See my other comment. There are a lot of single moms in the world, and if you can get past that, likely a lot of them can get past whatever you think is unappealing about yourself.

(I'm not a fan of marriage, however. It's neither necessary nor advisable.)


This sounds serious, please consider seeking mental support and health care.

Even if you don't make it to the top of your value pyramid, life should offer you something.


I do all the treatments and drugs and recommendations, it doesn't change anything, but thanks for your concern.


Does procrastination often lead to depression?


It's hard for me to say as it's a box that I am inside of.

However, it is near impossible to even muster a desire or motive to stop procrastinating when there seems to be no value in anything I'm doing except distraction from the anguish of dragging myself through Life.

Likely it's a feedback loop, the start of which I am not clear on.


I like to think that Maslov's Hierachy of Needs has a deeper meaning than just describing that you shouldn't buy an iPhone before you have food in the fridge or whatever.

The sort of emotions and problems being felt at the higher levels of the hierachy are just as important to the psyche as the emotions and problems being felt at the lower levels of the hierachy.

Even if it is "first world problems", not being fulfilled in the right way can be very distressing.


When examined and compared, Maslow's Self-Actualization -- the top of his pyramid of needs -- and Nietzsche's Will To Power are practically the same thing. Both exist to, in some part, address the emotional problems at the top levels of the hierarchy, as well as the more practical implications of personal growth.


At the very least, to prevent boredom. Probably also something like, having an immediate sense of purpose. Or just experiencing strong emotion.

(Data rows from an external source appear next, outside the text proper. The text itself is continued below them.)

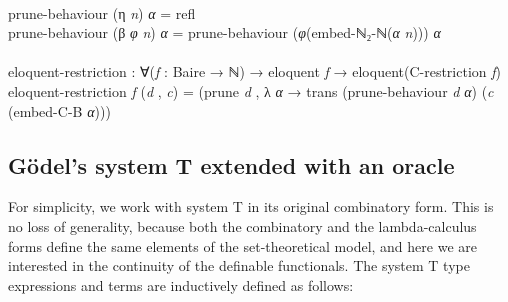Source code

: \documentclass{entcs} \usepackage{prentcsmacro}
\newcommand{\AgdaC}[1]{\mbox{#1}}
\newcommand{\AgdaFontStyle}[1]{\textsf{#1}}
\newcommand{\AgdaBoundFontStyle}[1]{\textit{#1}}
\newcommand{\AgdaSymbol}      [1]{\textcolor{AgdaSymbol}{#1}}
\newcommand{\AgdaBound}    [1]{\AgdaBoundFontStyle{\textcolor{AgdaBound}{#1}}}
\newcommand{\AgdaInductiveConstructor}[1]
    {\AgdaFontStyle{\textcolor{AgdaInductiveConstructor}{#1}}}
\newcommand{\AgdaDatatype} [1]{\AgdaFontStyle{\textcolor{AgdaDatatype}{#1}}}
\newcommand{\AgdaFunction} [1]{\AgdaFontStyle{\textcolor{AgdaFunction}{#1}}}
\newcommand{\AgdaCodeStyle}{\small}
\newenvironment{code}%
{\noindent\AgdaCodeStyle\pboxed}%
{\endpboxed\par\noindent%
\ignorespacesafterend}
\begin{document}
\begin{code}
\>[94]\<%
\\
\>\AgdaFunction{prune-behaviour} \AgdaSymbol{(}\AgdaInductiveConstructor{η} \AgdaBound{n}\AgdaSymbol{)} \<[24]%
\>[24]\AgdaBound{α} \AgdaSymbol{=} \AgdaInductiveConstructor{refl}\<%
\\
\>\AgdaFunction{prune-behaviour} \AgdaSymbol{(}\AgdaInductiveConstructor{β} \AgdaBound{φ} \AgdaBound{n}\AgdaSymbol{)} \AgdaBound{α} \AgdaSymbol{=} \AgdaFunction{prune-behaviour} \AgdaSymbol{(}\AgdaBound{φ}\AgdaSymbol{(}\AgdaFunction{embed-ℕ₂-ℕ}\AgdaSymbol{(}\AgdaBound{α} \AgdaBound{n}\AgdaSymbol{)))} \AgdaBound{α}\<%
\\
%
\\
\>\AgdaFunction{eloquent-restriction} \AgdaSymbol{:} \AgdaSymbol{∀(}\AgdaBound{f} \AgdaSymbol{:} \AgdaFunction{Baire} \AgdaSymbol{→} \AgdaDatatype{ℕ}\AgdaSymbol{)} \AgdaSymbol{→} \AgdaFunction{eloquent} \AgdaBound{f} \AgdaSymbol{→} \AgdaFunction{eloquent}\AgdaSymbol{(}\AgdaFunction{C-restriction} \AgdaBound{f}\AgdaSymbol{)}\<%
\\
\>\AgdaFunction{eloquent-restriction} \AgdaBound{f} \AgdaSymbol{(}\AgdaBound{d} \AgdaInductiveConstructor{,} \AgdaBound{c}\AgdaSymbol{)} \AgdaSymbol{=} \AgdaSymbol{(}\AgdaFunction{prune} \AgdaBound{d} \AgdaInductiveConstructor{,} \AgdaSymbol{λ} \AgdaBound{α} \AgdaSymbol{→} \AgdaFunction{trans} \AgdaSymbol{(}\AgdaFunction{prune-behaviour} \AgdaBound{d} \AgdaBound{α}\AgdaSymbol{)} \AgdaSymbol{(}\AgdaBound{c} \AgdaSymbol{(}\AgdaFunction{embed-C-B} \AgdaBound{α}\AgdaSymbol{)))} \<[97]%
\>[97]\<%
\\
\>\<\end{code}

\subsection{Gödel's system T extended with an oracle} \label{section:oracle}

For simplicity, we work with system \AgdaC{T} in its original
combinatory form. This is no loss of generality, because both the
combinatory and the lambda-calculus forms define the same elements of
the set-theoretical model, and here we are interested in the
continuity of the definable functionals.  The system T type
expressions and terms are inductively defined as follows:
\end{document}

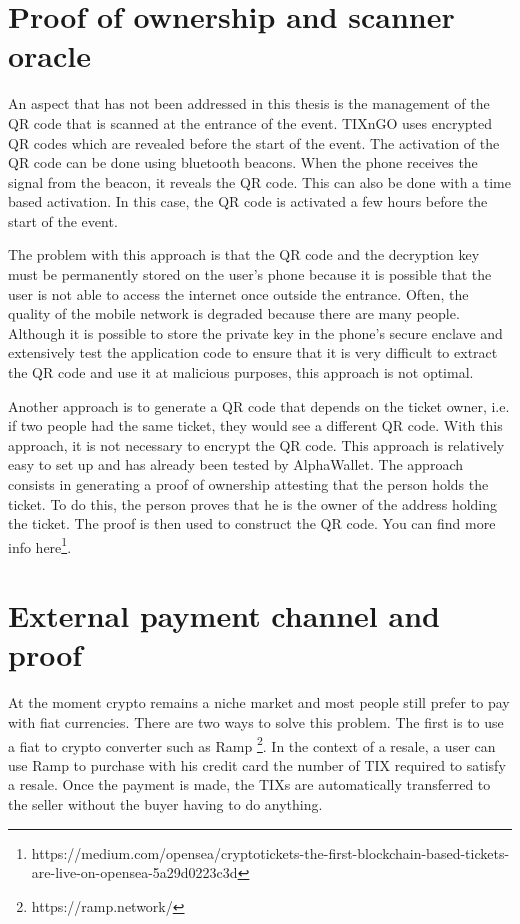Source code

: \documentclass[a4paper,11pt,oneside]{report}
\begin{document}
\section{Proof of ownership and scanner oracle}
An aspect that has not been addressed in this thesis is the management of the QR code that is scanned at the entrance of the event. TIXnGO uses encrypted QR codes which are revealed before the start of the event. The activation of the QR code can be done using bluetooth beacons. When the phone receives the signal from the beacon, it reveals the QR code. This can also be done with a time based activation. In this case, the QR code is activated a few hours before the start of the event.

The problem with this approach is that the QR code and the decryption key must be permanently stored on the user's phone because it is possible that the user is not able to access the internet once outside the entrance. Often, the quality of the mobile network is degraded because there are many people. Although it is possible to store the private key in the phone's secure enclave and extensively test the application code to ensure that it is very difficult to extract the QR code and use it at malicious purposes, this approach is not optimal.

Another approach is to generate a QR code that depends on the ticket owner, i.e. if two people had the same ticket, they would see a different QR code. With this approach, it is not necessary to encrypt the QR code. This approach is relatively easy to set up and has already been tested by AlphaWallet. The approach consists in generating a proof of ownership attesting that the person holds the ticket. To do this, the person proves that he is the owner of the address holding the ticket. The proof is then used to construct the QR code. You can find more info here\footnote{https://medium.com/opensea/cryptotickets-the-first-blockchain-based-tickets-are-live-on-opensea-5a29d0223c3d}.

\section{External payment channel and proof}
At the moment crypto remains a niche market and most people still prefer to pay with fiat currencies. There are two ways to solve this problem. The first is to use a fiat to crypto converter such as Ramp \footnote{https://ramp.network/}. In the context of a resale, a user can use Ramp to purchase with his credit card the number of TIX required to satisfy a resale. Once the payment is made, the TIXs are automatically transferred to the seller without the buyer having to do anything.
\end{document}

It means instant gratification.


To feel excited, engaged.


I've made a similar realization recently. It seems that I've built a life around consumption. Watching TV series, movies, playing games. I think we're not made for this. There's nothing there to really push us to grow as a person (especially if it's all we do), thus the emptiness (and often loneliness). I've thought about how to restructure my life into one of production instead of consumption, but it's difficult (to find what to produce, and then to get started) and takes so much more effort than passively consuming whatever media teams of people spent weeks/months/years creating.


Good insight, I share your problem. Producing instead of consuming, in my free time, is what I like to do. But nothing seems worth it or I lack the skills and resources to do so. And so I remain where I am. Quit comfortably, all in all, but couldn't it be better?


Does it need to be better? There are many quotes about simply being content in life. I finally realized it's okay for me to spend time playing Call of Duty if that's what I want to do. If I wasn't doing that, I'd most likely be doing some other hobby that may not have any particular value either. As long as I take care of my health, family, and job, my "spare" time is mine.

Edit: Yuck, that sounds worse when I read it back. I do volunteer and donate to charity as well. I'm not completely selfish.


> Does it need to be better?

If you feel fulfilled, then no, maybe not. Many of us are, however, speaking from the perspective that we do feel it needs to be better because we feel empty and unfulfilled.


I agree. I’ve been able to do it one time. And I promoted it on HN with a public facing account (this account is pseudo anonymous + my super hero name, if I’d be one).


hi fellow super hero


Are you in a func? OR DO YOU NEED THE PERFECT FUNCTION?!

Worry not!

Run to the highest hill in the vicinity

And call his name out loud...

into the ether of infinity

ONEFUNCMAN!!!

Whatever func you're in or need. He'll save you.

He always does. He's the best, for he is one func man.